Please repeat the entries exactly as they appear and omit any images.

***** Information provided *****

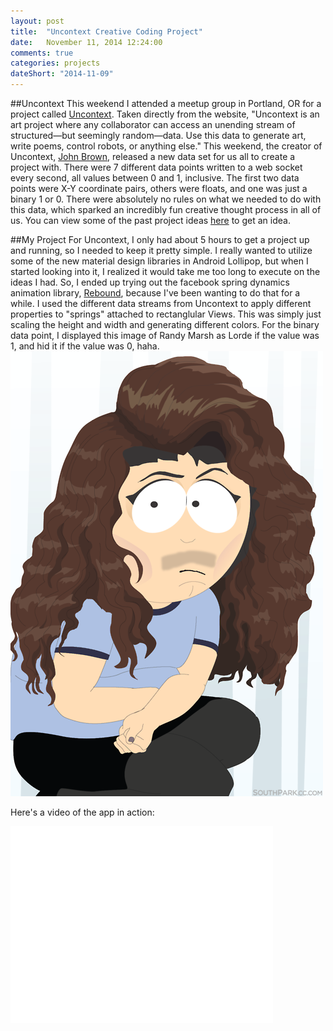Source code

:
 ```yaml
---
layout: post
title:  "Uncontext Creative Coding Project"
date:   November 11, 2014 12:24:00
comments: true
categories: projects
dateShort: "2014-11-09"
---
```


##Uncontext 
This weekend I attended a meetup group in Portland, OR for a project called [Uncontext](http://www.uncontext.com/).  Taken directly from the website, "Uncontext is an art project where any collaborator can access an unending stream of structured—but seemingly random—data. Use this data to generate art, write poems, control robots, or anything else."  This weekend, the creator of Uncontext, [John Brown](https://twitter.com/thisisjohnbrown), released a new data set for us all to create a project with.  There were 7 different data points written to a web socket every second, all values between 0 and 1, inclusive.  The first two data points were X-Y coordinate pairs, others were floats, and one was just a binary 1 or 0. There were absolutely no rules on what we needed to do with this data, which sparked an incredibly fun creative thought process in all of us.  You can view some of the past project ideas [here](http://www.uncontext.com/literature/) to get an idea. 

##My Project
For Uncontext, I only had about 5 hours to get a project up and running, so I needed to keep it pretty simple.  I really wanted to utilize some of the new material design libraries in Android Lollipop, but when I started looking into it, I realized it would take me too long to execute on the ideas I had.  So, I ended up trying out the facebook spring dynamics animation library, [Rebound](http://facebook.github.io/rebound/), because I've been wanting to do that for a while.  I used the different data streams from Uncontext to apply different properties to "springs" attached to rectanglular Views.  This was simply just scaling the height and width and generating different colors.  For the binary data point, I displayed this image of Randy Marsh as Lorde if the value was 1, and hid it if the value was 0, haha.   ![](/assets/randy_marsh_lorde.png)   

Here's a video of the app in action:

<iframe width="420" height="315" src="/assets/uncontext/uncontext.mp4" frameborder="0" allowfullscreen></iframe>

*****

## Response to the exercise
Source code

:
 ```yaml
---
layout: post
title:  "Uncontext Creative Coding Project"
date:   November 11, 2014 12:24:00
comments: true
categories: projects
dateShort: "2014-11-09"
---
```


##Uncontext 
This weekend I attended a meetup group in Portland, OR for a project called [Uncontext](http://www.uncontext.com/).  Taken directly from the website, "Uncontext is an art project where any collaborator can access an unending stream of structured—but seemingly random—data. Use this data to generate art, write poems, control robots, or anything else."  This weekend, the creator of Uncontext, [John Brown](https://twitter.com/thisisjohnbrown), released a new data set for us all to create a project with.  There were 7 different data points written to a web socket every second, all values between 0 and 1, inclusive.  The first two data points were X-Y coordinate pairs, others were floats, and one was just a binary 1 or 0. There were absolutely no rules on what we needed to do with this data, which sparked an incredibly fun creative thought process in all of us.  You can view some of the past project ideas [here](http://www.uncontext.com/literature/) to get an idea. 

##My Project
For Uncontext, I only had about 5 hours to get a project up and running, so I needed to keep it pretty simple.  I really wanted to utilize some of the new material design libraries in Android Lollipop, but when I started looking into it, I realized it would take me too long to execute on the ideas I had.  So, I ended up trying out the facebook spring dynamics animation library, [Rebound](http://facebook.github.io/rebound/), because I've been wanting to do that for a while.  I used the different data streams from Uncontext to apply different properties to "springs" attached to rectanglular Views.  This was simply just scaling the height and width and generating different colors.  For the binary data point, I displayed this image of Randy Marsh as Lorde if the value was 1, and hid it if the value was 0, haha.   ![](/assets/randy_marsh_lorde.png)   

Here's a video of the app in action:

<iframe width="420" height="315" src="/assets/uncontext/uncontext.mp4" frameborder="0" allowfullscreen></iframe>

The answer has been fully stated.